(Data excerpts)

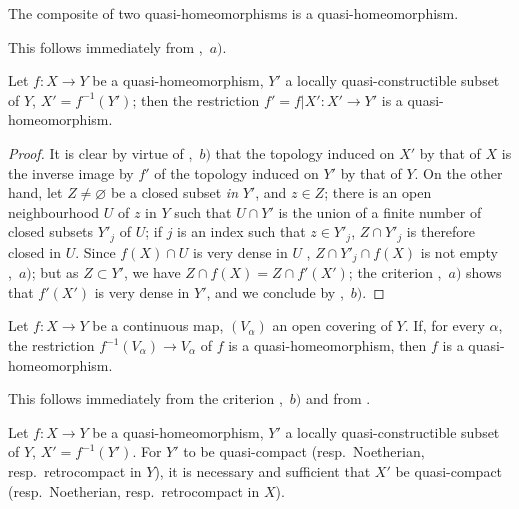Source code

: \begin{corollary}[10.2.3]
\label{IV.10.2.3}
The composite of two quasi-homeomorphisms is a quasi-homeomorphism.
\end{corollary}

This follows immediately from ,~$a)$.

\begin{corollary}[10.2.4]
\label{IV.10.2.4}
Let $f:X\to Y$ be a quasi-homeomorphism, $Y'$ a locally quasi-constructible subset of $Y$, $X'=f^{-1}(Y')$; then the restriction $f'=f|X':X'\to Y'$ is a quasi-homeomorphism.
\end{corollary}

\begin{proof}
It is clear by virtue of ,~$b)$ that the topology induced on $X'$ by that of $X$ is the inverse image by $f'$ of the topology induced on $Y'$ by that of $Y$.
On the other hand,
let $Z\neq\varnothing$ be a closed subset \emph{in} $Y'$, and $z\in Z$; there is an open neighbourhood $U$ of $z$ in $Y$ such that $U\cap Y'$ is the union of a finite number of closed subsets $Y'_j$ of $U$; if $j$ is an index such that $z\in Y'_j$, $Z\cap Y'_j$ is therefore closed in $U$.
Since $f(X)\cap U$ is very dense in $U$ , $Z\cap Y'_j\cap f(X)$ is not empty ,~$a)$; but as $Z\subset Y'$, we have $Z\cap f(X)=Z\cap f'(X')$; the criterion ,~$a)$ shows that $f'(X')$ is very dense in $Y'$, and we conclude by ,~$b)$.
\end{proof}

\begin{corollary}[10.2.5]
\label{IV.10.2.5}
Let $f:X\to Y$ be a continuous map, $(V_\alpha)$ an open covering of $Y$.
If, for every $\alpha$, the restriction $f^{-1}(V_\alpha)\to V_\alpha$ of $f$ is a quasi-homeomorphism, then $f$ is a quasi-homeomorphism.
\end{corollary}

This follows immediately from the criterion ,~$b)$ and from .

\begin{corollary}[10.2.6]
\label{IV.10.2.6}
Let $f:X\to Y$ be a quasi-homeomorphism, $Y'$ a locally quasi-constructible subset of $Y$, $X'=f^{-1}(Y')$.
For $Y'$ to be quasi-compact (resp.\ Noetherian, resp.\ retrocompact in $Y$), it is necessary and sufficient that $X'$ be quasi-compact (resp.\ Noetherian, resp.\ retrocompact in $X$).
\end{corollary}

(End Data excerpts)

▸ Task details: Looking at the entries above, can you reproduce exactly the lines from the one that holds "The composite of" through the one that holds "It is clear", and only those?

▸ Response below:
The composite of two quasi-homeomorphisms is a quasi-homeomorphism.
\end{corollary}

This follows immediately from ,~$a)$.

\begin{corollary}[10.2.4]
\label{IV.10.2.4}
Let $f:X\to Y$ be a quasi-homeomorphism, $Y'$ a locally quasi-constructible subset of $Y$, $X'=f^{-1}(Y')$; then the restriction $f'=f|X':X'\to Y'$ is a quasi-homeomorphism.
\end{corollary}

\begin{proof}
It is clear by virtue of ,~$b)$ that the topology induced on $X'$ by that of $X$ is the inverse image by $f'$ of the topology induced on $Y'$ by that of $Y$.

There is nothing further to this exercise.